DESA News

Volume 19, No.09 - September 2015

Global dialogue on development


United Nations General Assembly

General DebateThe seventieth session of the General Assembly will convene at United Nations Headquarters on Tuesday, 15 September, and the general debate – featuring statements by Heads of State and Government and other country representatives – will open on Monday, 28 September. The United Nations summit for the adoption of the post-2015 development agenda will be held from 25 to 27 September in New York, and convened as a high-level plenary meeting of the General Assembly.

The General Assembly is the main deliberative, policymaking and representative organ of the United Nations. Comprising all 193 Member States of the United Nations, it provides a unique forum for multilateral discussion of the full spectrum of international issues covered by the UN Charter. The Assembly meets in regular session intensively from September to December each year, and thereafter as required.

Second and Third Committees

The Economic and Financial Committee (Second Committee) and the Social, Humanitarian and Cultural Committee (Third Committee) will discuss the items on the agenda related to economic questions and social and humanitarian issues, respectively. The Committees seek where possible to harmonize the various approaches of States, and present their recommendations, usually in the form of draft resolutions and decisions, to a plenary meeting of the Assembly for its consideration.

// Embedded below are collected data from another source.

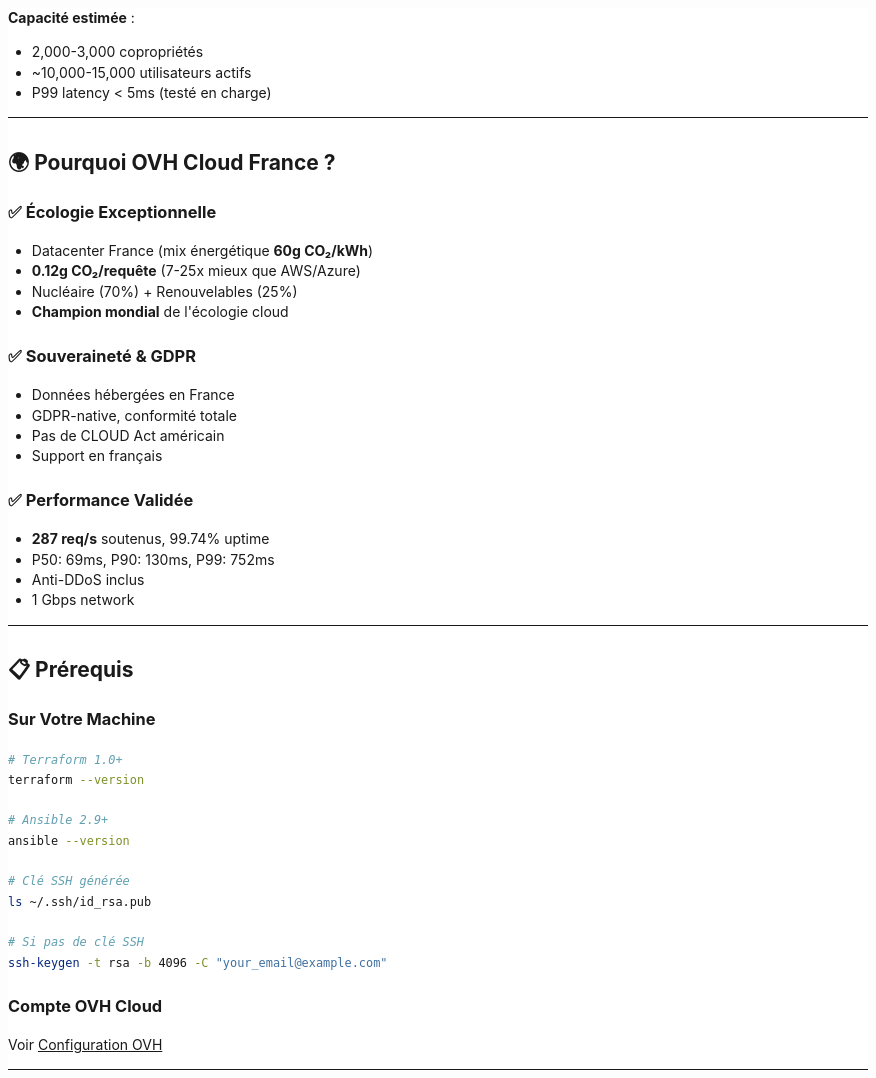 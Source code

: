 **Capacité estimée** :
- 2,000-3,000 copropriétés
- ~10,000-15,000 utilisateurs actifs
- P99 latency < 5ms (testé en charge)

---

## 🌍 Pourquoi OVH Cloud France ?

### ✅ Écologie Exceptionnelle
- Datacenter France (mix énergétique **60g CO₂/kWh**)
- **0.12g CO₂/requête** (7-25x mieux que AWS/Azure)
- Nucléaire (70%) + Renouvelables (25%)
- **Champion mondial** de l'écologie cloud

### ✅ Souveraineté & GDPR
- Données hébergées en France
- GDPR-native, conformité totale
- Pas de CLOUD Act américain
- Support en français

### ✅ Performance Validée
- **287 req/s** soutenus, 99.74% uptime
- P50: 69ms, P90: 130ms, P99: 752ms
- Anti-DDoS inclus
- 1 Gbps network

---

## 📋 Prérequis

### Sur Votre Machine

```bash
# Terraform 1.0+
terraform --version

# Ansible 2.9+
ansible --version

# Clé SSH générée
ls ~/.ssh/id_rsa.pub

# Si pas de clé SSH
ssh-keygen -t rsa -b 4096 -C "your_email@example.com"
```

### Compte OVH Cloud

Voir [Configuration OVH](ovh-setup.md)

--- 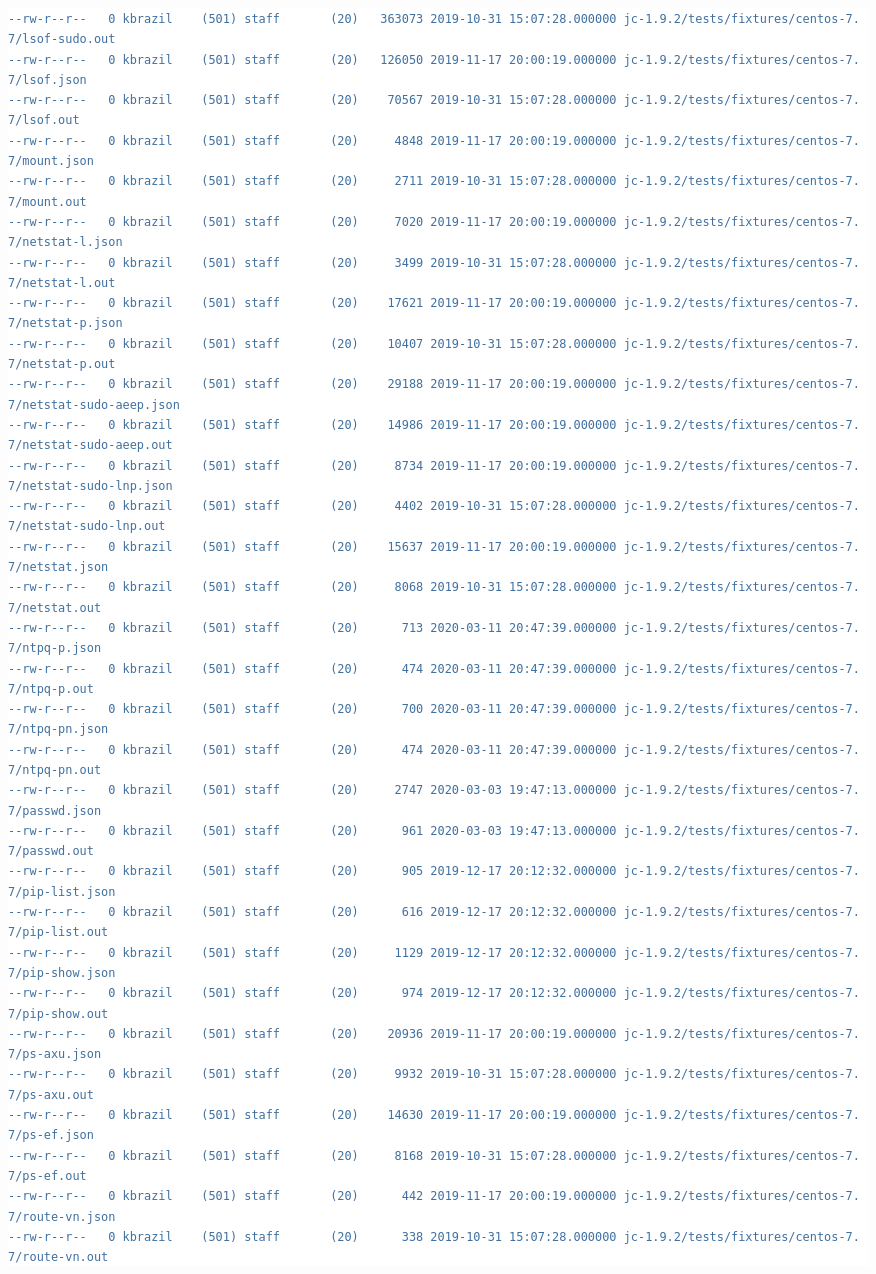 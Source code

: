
 ```diff
--rw-r--r--   0 kbrazil    (501) staff       (20)   363073 2019-10-31 15:07:28.000000 jc-1.9.2/tests/fixtures/centos-7.7/lsof-sudo.out
--rw-r--r--   0 kbrazil    (501) staff       (20)   126050 2019-11-17 20:00:19.000000 jc-1.9.2/tests/fixtures/centos-7.7/lsof.json
--rw-r--r--   0 kbrazil    (501) staff       (20)    70567 2019-10-31 15:07:28.000000 jc-1.9.2/tests/fixtures/centos-7.7/lsof.out
--rw-r--r--   0 kbrazil    (501) staff       (20)     4848 2019-11-17 20:00:19.000000 jc-1.9.2/tests/fixtures/centos-7.7/mount.json
--rw-r--r--   0 kbrazil    (501) staff       (20)     2711 2019-10-31 15:07:28.000000 jc-1.9.2/tests/fixtures/centos-7.7/mount.out
--rw-r--r--   0 kbrazil    (501) staff       (20)     7020 2019-11-17 20:00:19.000000 jc-1.9.2/tests/fixtures/centos-7.7/netstat-l.json
--rw-r--r--   0 kbrazil    (501) staff       (20)     3499 2019-10-31 15:07:28.000000 jc-1.9.2/tests/fixtures/centos-7.7/netstat-l.out
--rw-r--r--   0 kbrazil    (501) staff       (20)    17621 2019-11-17 20:00:19.000000 jc-1.9.2/tests/fixtures/centos-7.7/netstat-p.json
--rw-r--r--   0 kbrazil    (501) staff       (20)    10407 2019-10-31 15:07:28.000000 jc-1.9.2/tests/fixtures/centos-7.7/netstat-p.out
--rw-r--r--   0 kbrazil    (501) staff       (20)    29188 2019-11-17 20:00:19.000000 jc-1.9.2/tests/fixtures/centos-7.7/netstat-sudo-aeep.json
--rw-r--r--   0 kbrazil    (501) staff       (20)    14986 2019-11-17 20:00:19.000000 jc-1.9.2/tests/fixtures/centos-7.7/netstat-sudo-aeep.out
--rw-r--r--   0 kbrazil    (501) staff       (20)     8734 2019-11-17 20:00:19.000000 jc-1.9.2/tests/fixtures/centos-7.7/netstat-sudo-lnp.json
--rw-r--r--   0 kbrazil    (501) staff       (20)     4402 2019-10-31 15:07:28.000000 jc-1.9.2/tests/fixtures/centos-7.7/netstat-sudo-lnp.out
--rw-r--r--   0 kbrazil    (501) staff       (20)    15637 2019-11-17 20:00:19.000000 jc-1.9.2/tests/fixtures/centos-7.7/netstat.json
--rw-r--r--   0 kbrazil    (501) staff       (20)     8068 2019-10-31 15:07:28.000000 jc-1.9.2/tests/fixtures/centos-7.7/netstat.out
--rw-r--r--   0 kbrazil    (501) staff       (20)      713 2020-03-11 20:47:39.000000 jc-1.9.2/tests/fixtures/centos-7.7/ntpq-p.json
--rw-r--r--   0 kbrazil    (501) staff       (20)      474 2020-03-11 20:47:39.000000 jc-1.9.2/tests/fixtures/centos-7.7/ntpq-p.out
--rw-r--r--   0 kbrazil    (501) staff       (20)      700 2020-03-11 20:47:39.000000 jc-1.9.2/tests/fixtures/centos-7.7/ntpq-pn.json
--rw-r--r--   0 kbrazil    (501) staff       (20)      474 2020-03-11 20:47:39.000000 jc-1.9.2/tests/fixtures/centos-7.7/ntpq-pn.out
--rw-r--r--   0 kbrazil    (501) staff       (20)     2747 2020-03-03 19:47:13.000000 jc-1.9.2/tests/fixtures/centos-7.7/passwd.json
--rw-r--r--   0 kbrazil    (501) staff       (20)      961 2020-03-03 19:47:13.000000 jc-1.9.2/tests/fixtures/centos-7.7/passwd.out
--rw-r--r--   0 kbrazil    (501) staff       (20)      905 2019-12-17 20:12:32.000000 jc-1.9.2/tests/fixtures/centos-7.7/pip-list.json
--rw-r--r--   0 kbrazil    (501) staff       (20)      616 2019-12-17 20:12:32.000000 jc-1.9.2/tests/fixtures/centos-7.7/pip-list.out
--rw-r--r--   0 kbrazil    (501) staff       (20)     1129 2019-12-17 20:12:32.000000 jc-1.9.2/tests/fixtures/centos-7.7/pip-show.json
--rw-r--r--   0 kbrazil    (501) staff       (20)      974 2019-12-17 20:12:32.000000 jc-1.9.2/tests/fixtures/centos-7.7/pip-show.out
--rw-r--r--   0 kbrazil    (501) staff       (20)    20936 2019-11-17 20:00:19.000000 jc-1.9.2/tests/fixtures/centos-7.7/ps-axu.json
--rw-r--r--   0 kbrazil    (501) staff       (20)     9932 2019-10-31 15:07:28.000000 jc-1.9.2/tests/fixtures/centos-7.7/ps-axu.out
--rw-r--r--   0 kbrazil    (501) staff       (20)    14630 2019-11-17 20:00:19.000000 jc-1.9.2/tests/fixtures/centos-7.7/ps-ef.json
--rw-r--r--   0 kbrazil    (501) staff       (20)     8168 2019-10-31 15:07:28.000000 jc-1.9.2/tests/fixtures/centos-7.7/ps-ef.out
--rw-r--r--   0 kbrazil    (501) staff       (20)      442 2019-11-17 20:00:19.000000 jc-1.9.2/tests/fixtures/centos-7.7/route-vn.json
--rw-r--r--   0 kbrazil    (501) staff       (20)      338 2019-10-31 15:07:28.000000 jc-1.9.2/tests/fixtures/centos-7.7/route-vn.out
``` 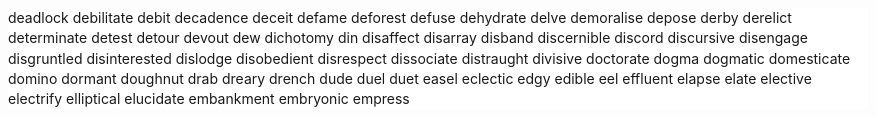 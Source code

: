 deadlock
debilitate
debit
decadence
deceit
defame
deforest
defuse
dehydrate
delve
demoralise
depose
derby
derelict
determinate
detest
detour
devout
dew
dichotomy
din
disaffect
disarray
disband
discernible
discord
discursive
disengage
disgruntled
disinterested
dislodge
disobedient
disrespect
dissociate
distraught
divisive
doctorate
dogma
dogmatic
domesticate
domino
dormant
doughnut
drab
dreary
drench
dude
duel
duet
easel
eclectic
edgy
edible
eel
effluent
elapse
elate
elective
electrify
elliptical
elucidate
embankment
embryonic
empress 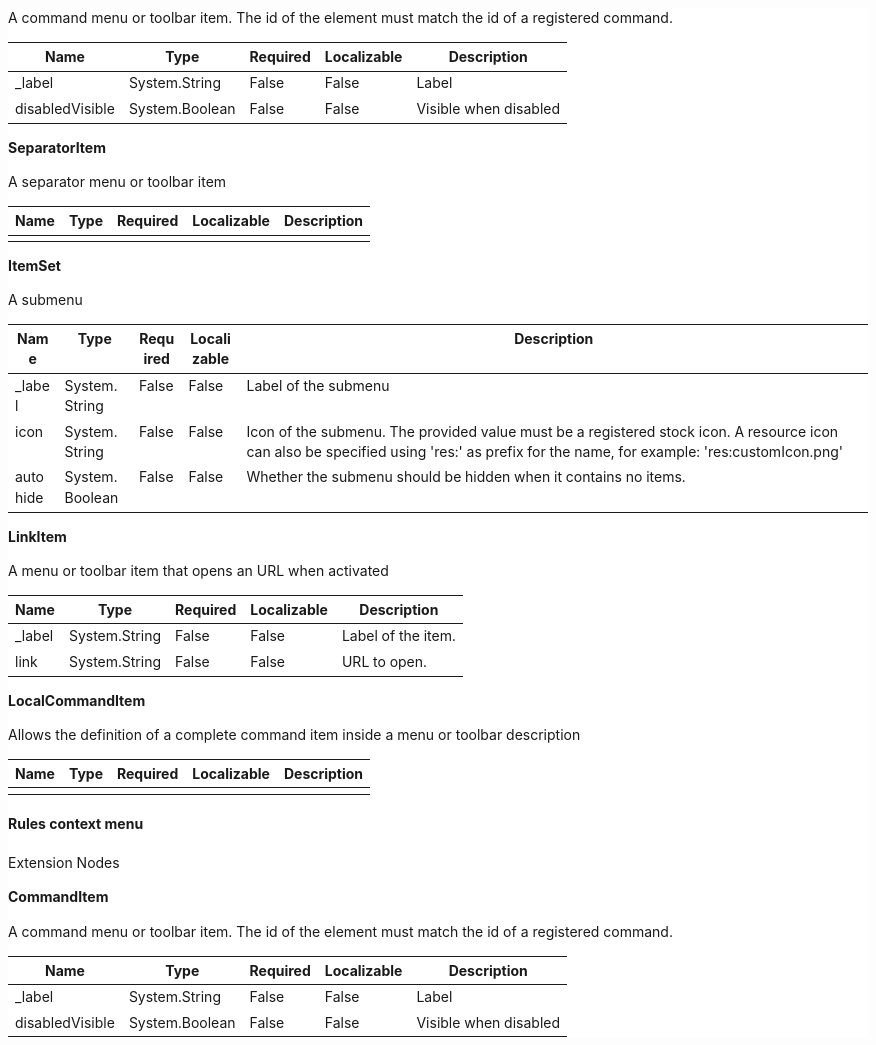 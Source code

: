 A command menu or toolbar item. The id of the element must match the id of a registered command.

| Name            | Type           | Required | Localizable | Description           |
|-----------------|----------------|----------|-------------|-----------------------|
| \_label         | System.String  | False    | False       | Label                 |
| disabledVisible | System.Boolean | False    | False       | Visible when disabled |

**SeparatorItem**

A separator menu or toolbar item

| Name | Type | Required | Localizable | Description |
|------|------|----------|-------------|-------------|
|      |      |          |             |             |

**ItemSet**

A submenu

| Name     | Type           | Required | Localizable | Description                                                                                                                                                                           |
|----------|----------------|----------|-------------|---------------------------------------------------------------------------------------------------------------------------------------------------------------------------------------|
| \_label  | System.String  | False    | False       | Label of the submenu                                                                                                                                                                  |
| icon     | System.String  | False    | False       | Icon of the submenu. The provided value must be a registered stock icon. A resource icon can also be specified using 'res:' as prefix for the name, for example: 'res:customIcon.png' |
| autohide | System.Boolean | False    | False       | Whether the submenu should be hidden when it contains no items.                                                                                                                       |

**LinkItem**

A menu or toolbar item that opens an URL when activated

| Name    | Type          | Required | Localizable | Description        |
|---------|---------------|----------|-------------|--------------------|
| \_label | System.String | False    | False       | Label of the item. |
| link    | System.String | False    | False       | URL to open.       |

**LocalCommandItem**

Allows the definition of a complete command item inside a menu or toolbar description

| Name | Type | Required | Localizable | Description |
|------|------|----------|-------------|-------------|
|      |      |          |             |             |

#### Rules context menu

Extension Nodes

**CommandItem**

A command menu or toolbar item. The id of the element must match the id of a registered command.

| Name            | Type           | Required | Localizable | Description           |
|-----------------|----------------|----------|-------------|-----------------------|
| \_label         | System.String  | False    | False       | Label                 |
| disabledVisible | System.Boolean | False    | False       | Visible when disabled |
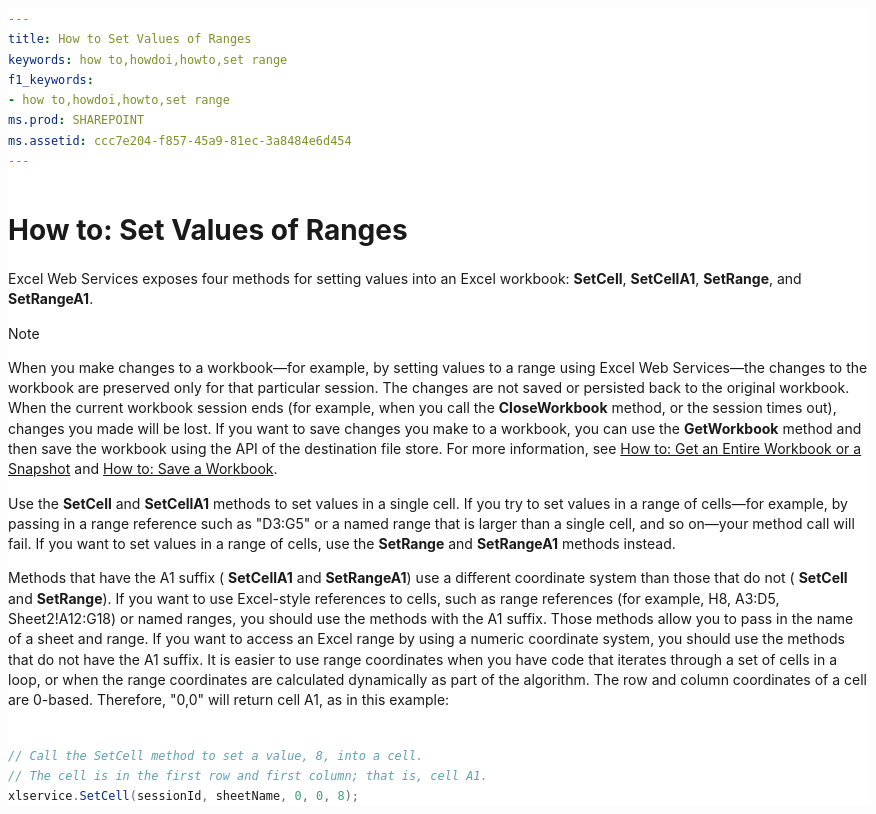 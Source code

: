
 ```yaml
---
title: How to Set Values of Ranges
keywords: how to,howdoi,howto,set range
f1_keywords:
- how to,howdoi,howto,set range
ms.prod: SHAREPOINT
ms.assetid: ccc7e204-f857-45a9-81ec-3a8484e6d454
---
```



# How to: Set Values of Ranges

Excel Web Services exposes four methods for setting values into an Excel workbook: **SetCell**, **SetCellA1**, **SetRange**, and **SetRangeA1**. 
  
    
    


> [!NOTE]  
> When you make changes to a workbook—for example, by setting values to a range using Excel Web Services—the changes to the workbook are preserved only for that particular session. The changes are not saved or persisted back to the original workbook. When the current workbook session ends (for example, when you call the **CloseWorkbook** method, or the session times out), changes you made will be lost.
> If you want to save changes you make to a workbook, you can use the **GetWorkbook** method and then save the workbook using the API of the destination file store. For more information, see [How to: Get an Entire Workbook or a Snapshot](how-to-get-an-entire-workbook-or-a-snapshot.md) and [How to: Save a Workbook](http://msdn.microsoft.com/library/feb74f7a-2d8f-4672-911b-de85f8852aea%28Office.15%29.aspx). 
  
    
    


Use the **SetCell** and **SetCellA1** methods to set values in a single cell. If you try to set values in a range of cells—for example, by passing in a range reference such as "D3:G5" or a named range that is larger than a single cell, and so on—your method call will fail. If you want to set values in a range of cells, use the **SetRange** and **SetRangeA1** methods instead.
  
    
    

Methods that have the A1 suffix ( **SetCellA1** and **SetRangeA1**) use a different coordinate system than those that do not ( **SetCell** and **SetRange**). If you want to use Excel-style references to cells, such as range references (for example, H8, A3:D5, Sheet2!A12:G18) or named ranges, you should use the methods with the A1 suffix. Those methods allow you to pass in the name of a sheet and range. If you want to access an Excel range by using a numeric coordinate system, you should use the methods that do not have the A1 suffix. It is easier to use range coordinates when you have code that iterates through a set of cells in a loop, or when the range coordinates are calculated dynamically as part of the algorithm. The row and column coordinates of a cell are 0-based. Therefore, "0,0" will return cell A1, as in this example: 


```cs

// Call the SetCell method to set a value, 8, into a cell.
// The cell is in the first row and first column; that is, cell A1.
xlservice.SetCell(sessionId, sheetName, 0, 0, 8);
```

Both the Second and Third Committees will convene in October.

For more information, see:  UN General Assembly

Changing the game for persons with disabilities in global development planning

disabilityDespite being the world’s largest minority – 15 per cent of the global population – people living with disabilities are often invisible in global development policy and programming. Even the highly successful and unifying set of global developmental objectives, the UN Millennium Development Goals (MDGs), omitted any direct reference to the one billion persons who live with a disability – of which over 80% live in developing countries.

Many countries still continue to face challenges in developing and implementing effective measures to reduce poverty and inequality. This is in part due to the chronic levels of poverty, lack of national capacities and resources, as well as a lack of data and statistics. The international community has strongly voiced concern over growing inequalities and exclusion faced by persons with disabilities. They have drawn global attention to the obstacles and barriers to achieving development objectives for persons with disabilities.

A lack of disability data and statistics means that the situation and number of persons with disabilities are not clear to policy-makers and others responsible for development planning. The need for accurate data has been emphasized by and pursued by the United Nations for over three decades.

As the target date for achieving the MDGs comes to an end this year, the new set of sustainable development goals (SDGs) and related targets that will replace the MDGs was agreed to by UN Member States on 1 August 2015. The document: “Transforming Our World; The 2030 agenda for global action”, includes seventeen goals and related targets, of which seven targets explicitly refer to disability or persons with disabilities. These targets call for equal access to education and employment; accessible schools, transport, public and green spaces; enhanced political, social and economic participation of persons with disabilities as well as for more data disaggregated by disability. Other proposed SDG targets, either by their universal nature that calls for achievement for all, or by their references to vulnerable persons, also cover persons with disabilities. In some target areas, persons with disabilities have historically been at a disadvantage, and now disaggregating data by disability will be a leap forward in addressing such inequalities.

It is encouraging to note that more data collection initiatives are adopting international recommendations and thus producing globally comparable data

Increasingly, during the last decade, more data and information on disability have been collected by Governments, UN agencies and others, worldwide. For example, 98 countries have collected data on disability in their last censuses. UN agencies such as the ILO, UNICEF, UNFPA and WHO, have produced or are producing disability modules for statistical surveys, while some have also collected disability data. Furthermore, the Washington Group on Disability Statistics has endorsed disability-related questions suitable for use in censuses and statistical surveys worldwide.

It is encouraging to note that more data collection initiatives are adopting international recommendations and thus producing globally comparable data. Thirty per percent of those national censuses, as well as the WHO, ILO and UNICEF surveys are using comparable methods of collecting data on disability. The data tools are now already available to monitor, review and follow up the achievement of the SDG targets relevant for persons with disabilities.

This new convergence of political will and an increasing availability of disability data to help achieve the SDGs, presents a historic opportunity for the global community to leave no one behind, including individuals with disabilities.